There is one phrase we would run into constantly while
apartment hunting – a phrase that would always put a clammy hand on my heart.
The phrase was: its very quiet. Invariably, as we were being shown around this
or that apartment in Los Angeles, which when last I looked held more than 2
million people, the selling point of quiet would come up. I’d immediately have
a Gaslight flashback, the Victorian medical man with the florid moustache
hiding his louche London night life of underage prostitutes and gambling under
the veneer of the vest, suit, and checkbook, bringing his Ingrid Bergmanesque
wife, a quiet lass, to his suburban retreat. He’s a strong advocate of
vivisection, this guy, and the streets all about have suffered a mysterious
epidemic of dognapping that has made them even quieter. Ingrid, of course, is
diagnosed by her husband as needing rest and quiet - o so much quiet. She needs to eat the
unpalatable gruel brought by the serving girl who shows a little too much
bodice…
Such, at least, are my associations. In truth, I am not a naïve
– I know race code when I hear it, and often quiet simply means that no person
of color is going to flood the zone with the oeuvres complets of Biggie Smalls
at 2 in the morning. We are, the subtitles in this conversation go, among us
white folk. This in itself is rather disgusting. But the subtext is not the
full text, for there is something in being quiet – in the quiet of “the country
in the city” (also a phrase that was thrown at us) which is utterly sincere.
You may live in the city, but who wants to, well, live in the city?
As a matter of fact, I do. One of the small, tangible joys
of our apartment in Paris is hearing, from our bed, the faint noise of people
in cafes coming in through the window. Singing, or conversing loudly, or just
being generally drunk and happy. This to me makes me feel, romantically, like I
am living in the great city, the mecca for those with more boho tastes. Of
course, it is the Marais, so boho is pretty fake, but still.
Last night, after our exhausting two week troll through the
ads, and after having had our credit checked out, our intestines measured, and
our criminal record examined by Interpol, the Pinkertons, and the NSA, we
finally were able to settle into our living quarters here on 9th
street in Santa Monica for our first night. It was a great night, partly
because Adam seemed to love sleeping here (a sure sign!) and partly because you
could hear the noise of traffic on Wilshire, which is the next street up. The
sea breeze was blowing – a bit too much, we have to get a thicker coverlet! –
and there was a city quiet entering the room.

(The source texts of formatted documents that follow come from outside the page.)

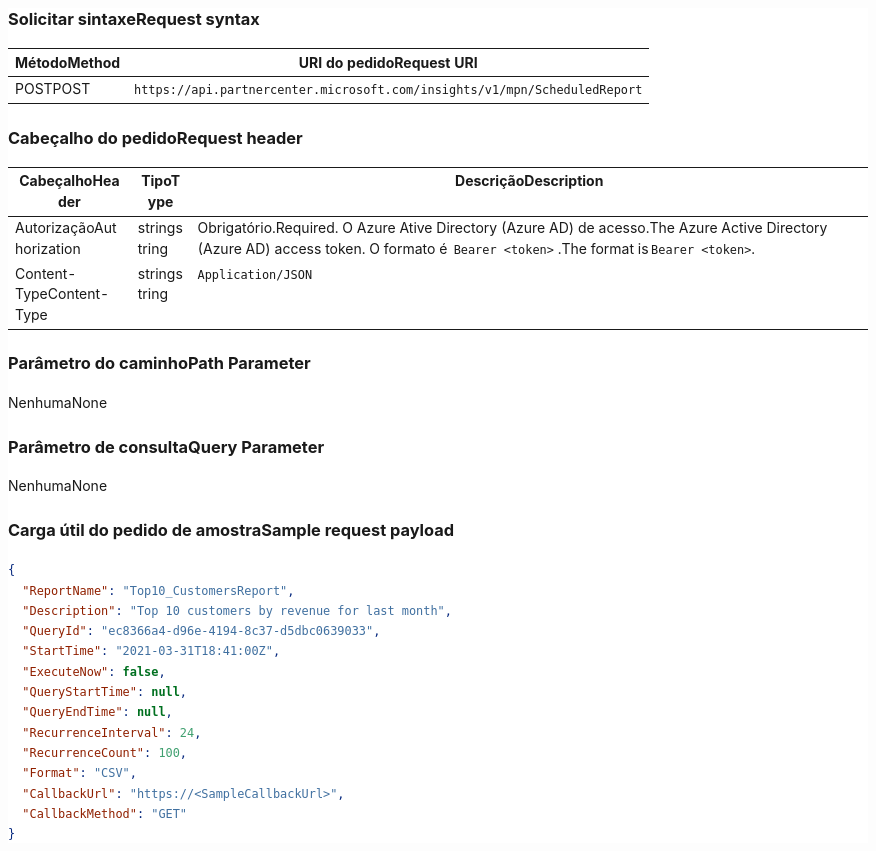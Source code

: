 ### <a name="request-syntax"></a><span data-ttu-id="3079a-216">Solicitar sintaxe</span><span class="sxs-lookup"><span data-stu-id="3079a-216">Request syntax</span></span>

|    <span data-ttu-id="3079a-217">Método</span><span class="sxs-lookup"><span data-stu-id="3079a-217">Method</span></span>     |    <span data-ttu-id="3079a-218">URI do pedido</span><span class="sxs-lookup"><span data-stu-id="3079a-218">Request URI</span></span>     |
|----- | -----|
|    <span data-ttu-id="3079a-219">POST</span><span class="sxs-lookup"><span data-stu-id="3079a-219">POST</span></span>     |`https://api.partnercenter.microsoft.com/insights/v1/mpn/ScheduledReport` |

### <a name="request-header"></a><span data-ttu-id="3079a-220">Cabeçalho do pedido</span><span class="sxs-lookup"><span data-stu-id="3079a-220">Request header</span></span>

|    <span data-ttu-id="3079a-221">Cabeçalho</span><span class="sxs-lookup"><span data-stu-id="3079a-221">Header</span></span>     |    <span data-ttu-id="3079a-222">Tipo</span><span class="sxs-lookup"><span data-stu-id="3079a-222">Type</span></span>     |    <span data-ttu-id="3079a-223">Descrição</span><span class="sxs-lookup"><span data-stu-id="3079a-223">Description</span></span>     |
|-------|-----|------|
|    <span data-ttu-id="3079a-224">Autorização</span><span class="sxs-lookup"><span data-stu-id="3079a-224">Authorization</span></span>     |    <span data-ttu-id="3079a-225">string</span><span class="sxs-lookup"><span data-stu-id="3079a-225">string</span></span> |<span data-ttu-id="3079a-226">Obrigatório.</span><span class="sxs-lookup"><span data-stu-id="3079a-226">Required.</span></span> <span data-ttu-id="3079a-227">O Azure Ative Directory (Azure AD) de acesso.</span><span class="sxs-lookup"><span data-stu-id="3079a-227">The Azure Active Directory (Azure AD) access token.</span></span> <span data-ttu-id="3079a-228">O formato é  `Bearer <token>` .</span><span class="sxs-lookup"><span data-stu-id="3079a-228">The format is `Bearer <token>`.</span></span>|
|    <span data-ttu-id="3079a-229">Content-Type</span><span class="sxs-lookup"><span data-stu-id="3079a-229">Content-Type</span></span>     |<span data-ttu-id="3079a-230">string</span><span class="sxs-lookup"><span data-stu-id="3079a-230">string</span></span> |`Application/JSON` |

### <a name="path-parameter"></a><span data-ttu-id="3079a-231">Parâmetro do caminho</span><span class="sxs-lookup"><span data-stu-id="3079a-231">Path Parameter</span></span>

<span data-ttu-id="3079a-232">Nenhuma</span><span class="sxs-lookup"><span data-stu-id="3079a-232">None</span></span>

### <a name="query-parameter"></a><span data-ttu-id="3079a-233">Parâmetro de consulta</span><span class="sxs-lookup"><span data-stu-id="3079a-233">Query Parameter</span></span>

<span data-ttu-id="3079a-234">Nenhuma</span><span class="sxs-lookup"><span data-stu-id="3079a-234">None</span></span>

### <a name="sample-request-payload"></a><span data-ttu-id="3079a-235">Carga útil do pedido de amostra</span><span class="sxs-lookup"><span data-stu-id="3079a-235">Sample request payload</span></span>

```json
{
  "ReportName": "Top10_CustomersReport",
  "Description": "Top 10 customers by revenue for last month",
  "QueryId": "ec8366a4-d96e-4194-8c37-d5dbc0639033",
  "StartTime": "2021-03-31T18:41:00Z",
  "ExecuteNow": false,
  "QueryStartTime": null,
  "QueryEndTime": null,
  "RecurrenceInterval": 24,
  "RecurrenceCount": 100,
  "Format": "CSV",
  "CallbackUrl": "https://<SampleCallbackUrl>",
  "CallbackMethod": "GET"
}
```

In actuality, country quiet is not a noiseless matter of
people shutting themselves in houses and closing the door – it is a matter of
horses neighing, dogs barking, coyotes howling in the distance (I was living in
Pecos, New Mexico at the time – plenty of coyotes) and, of course, the
occasional drunk wandering home from our local bar, the so called “bloody bow” –
the Rainbow Club. Of course, that occasional drunk was sometimes yours truly,
but still.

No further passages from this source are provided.